Provided data:
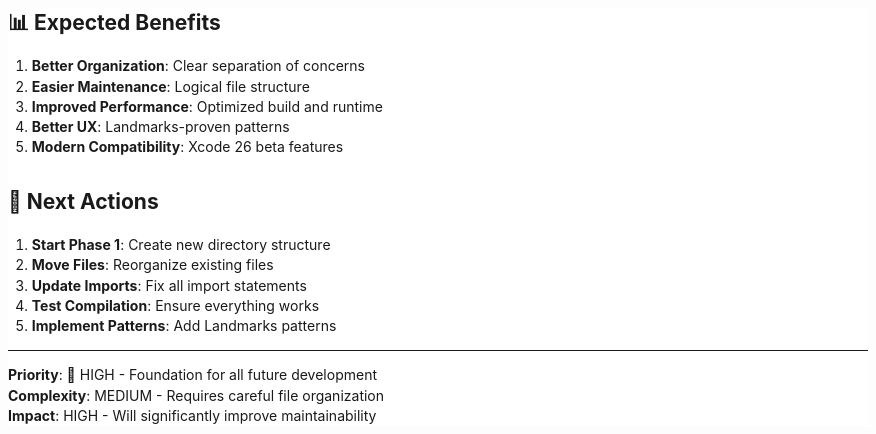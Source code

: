 ## 📊 Expected Benefits

1. **Better Organization**: Clear separation of concerns
2. **Easier Maintenance**: Logical file structure
3. **Improved Performance**: Optimized build and runtime
4. **Better UX**: Landmarks-proven patterns
5. **Modern Compatibility**: Xcode 26 beta features

## 🎯 Next Actions

1. **Start Phase 1**: Create new directory structure
2. **Move Files**: Reorganize existing files
3. **Update Imports**: Fix all import statements
4. **Test Compilation**: Ensure everything works
5. **Implement Patterns**: Add Landmarks patterns

---

**Priority**: 🔴 HIGH - Foundation for all future development  
**Complexity**: MEDIUM - Requires careful file organization  
**Impact**: HIGH - Will significantly improve maintainability
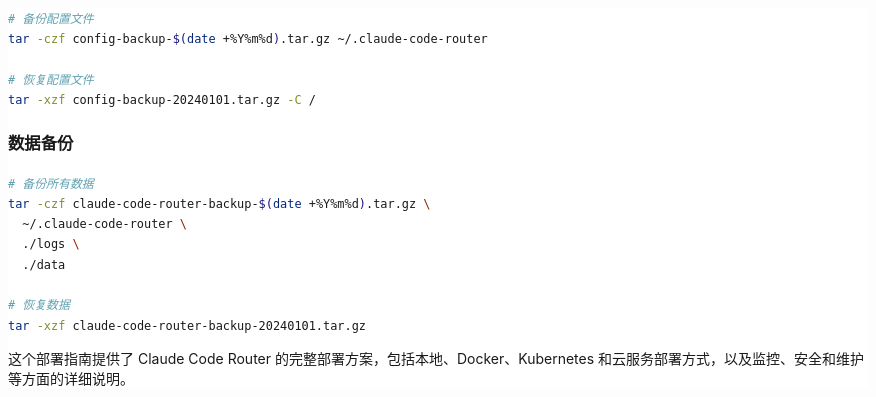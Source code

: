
 ```bash
# 备份配置文件
tar -czf config-backup-$(date +%Y%m%d).tar.gz ~/.claude-code-router

# 恢复配置文件
tar -xzf config-backup-20240101.tar.gz -C /
```

### 数据备份

```bash
# 备份所有数据
tar -czf claude-code-router-backup-$(date +%Y%m%d).tar.gz \
  ~/.claude-code-router \
  ./logs \
  ./data

# 恢复数据
tar -xzf claude-code-router-backup-20240101.tar.gz
```

这个部署指南提供了 Claude Code Router 的完整部署方案，包括本地、Docker、Kubernetes 和云服务部署方式，以及监控、安全和维护等方面的详细说明。
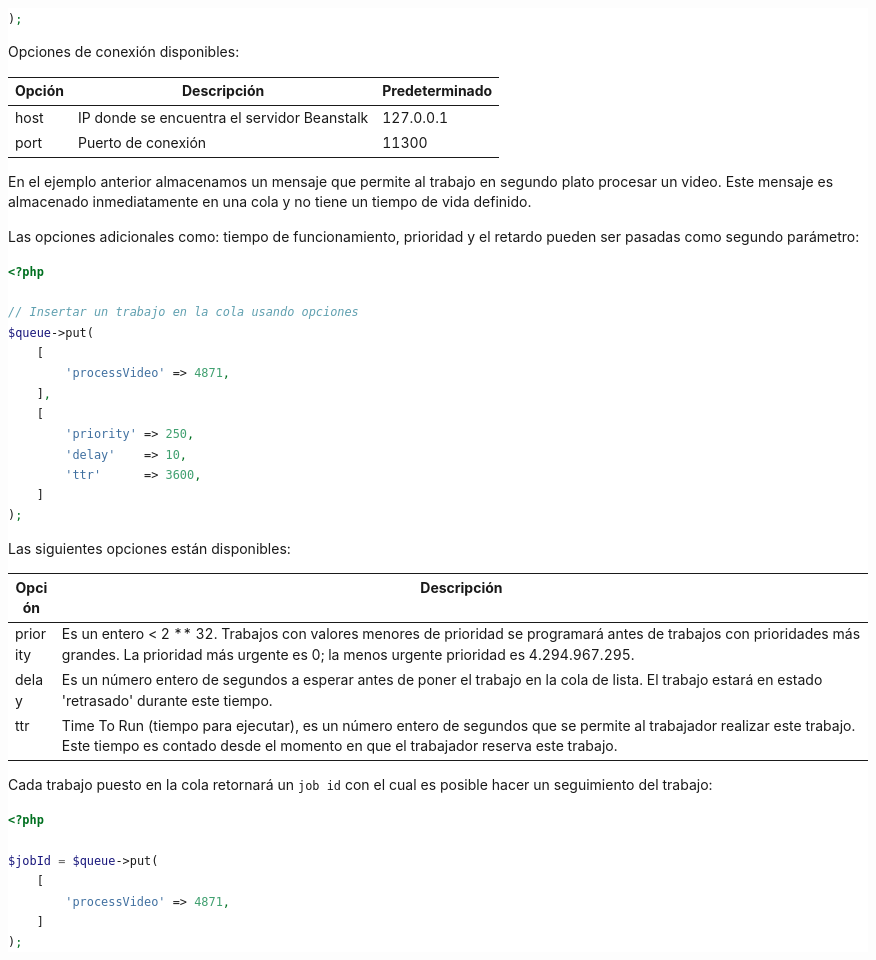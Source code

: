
 ```php
);
```

Opciones de conexión disponibles:

| Opción | Descripción                                 | Predeterminado |
| ------ | ------------------------------------------- | -------------- |
| host   | IP donde se encuentra el servidor Beanstalk | 127.0.0.1      |
| port   | Puerto de conexión                          | 11300          |

En el ejemplo anterior almacenamos un mensaje que permite al trabajo en segundo plato procesar un video. Este mensaje es almacenado inmediatamente en una cola y no tiene un tiempo de vida definido.

Las opciones adicionales como: tiempo de funcionamiento, prioridad y el retardo pueden ser pasadas como segundo parámetro:

```php
<?php

// Insertar un trabajo en la cola usando opciones
$queue->put(
    [
        'processVideo' => 4871,
    ],
    [
        'priority' => 250,
        'delay'    => 10,
        'ttr'      => 3600,
    ]
);
```

Las siguientes opciones están disponibles:

| Opción   | Descripción                                                                                                                                                                                                |
| -------- | ---------------------------------------------------------------------------------------------------------------------------------------------------------------------------------------------------------- |
| priority | Es un entero < 2 ** 32. Trabajos con valores menores de prioridad se programará antes de trabajos con prioridades más grandes. La prioridad más urgente es 0; la menos urgente prioridad es 4.294.967.295. |
| delay    | Es un número entero de segundos a esperar antes de poner el trabajo en la cola de lista. El trabajo estará en estado 'retrasado' durante este tiempo.                                                      |
| ttr      | Time To Run (tiempo para ejecutar), es un número entero de segundos que se permite al trabajador realizar este trabajo. Este tiempo es contado desde el momento en que el trabajador reserva este trabajo. |

Cada trabajo puesto en la cola retornará un `job id` con el cual es posible hacer un seguimiento del trabajo:

```php
<?php

$jobId = $queue->put(
    [
        'processVideo' => 4871,
    ]
);
```
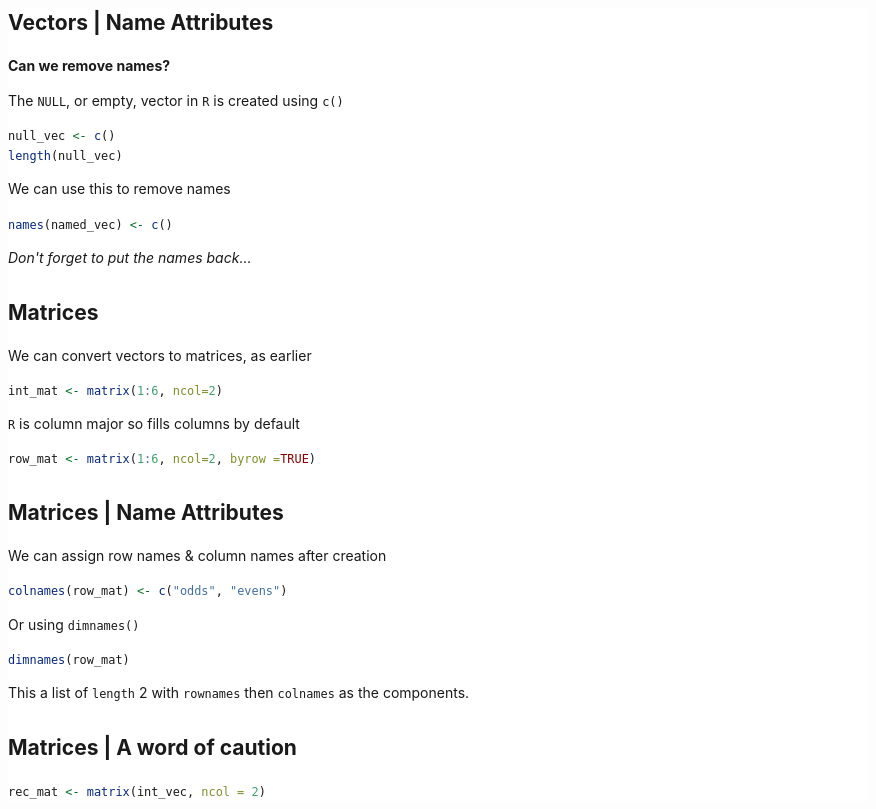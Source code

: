 ## Vectors | Name Attributes

__Can we remove names?__

The `NULL`, or empty, vector in `R` is created using `c()`


```r
null_vec <- c()
length(null_vec)
```

We can use this to remove names


```r
names(named_vec) <- c()
```

*Don't forget to put the names back...*

## Matrices

We can convert vectors to matrices, as earlier


```r
int_mat <- matrix(1:6, ncol=2)
```

`R` is column major so fills columns by default


```r
row_mat <- matrix(1:6, ncol=2, byrow =TRUE)
```

## Matrices | Name Attributes

We can assign row names & column names after creation


```r
colnames(row_mat) <- c("odds", "evens")
```

Or using `dimnames()`


```r
dimnames(row_mat)
```

This a list of `length` 2 with `rownames` then `colnames` as the components.

## Matrices | A word of caution


```r
rec_mat <- matrix(int_vec, ncol = 2)
```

Exercise objective: The string "conexión" may occur in the listing; show every line where it does.

Exercise answer:
Opciones de conexión disponibles:
| port   | Puerto de conexión                          | 11300          |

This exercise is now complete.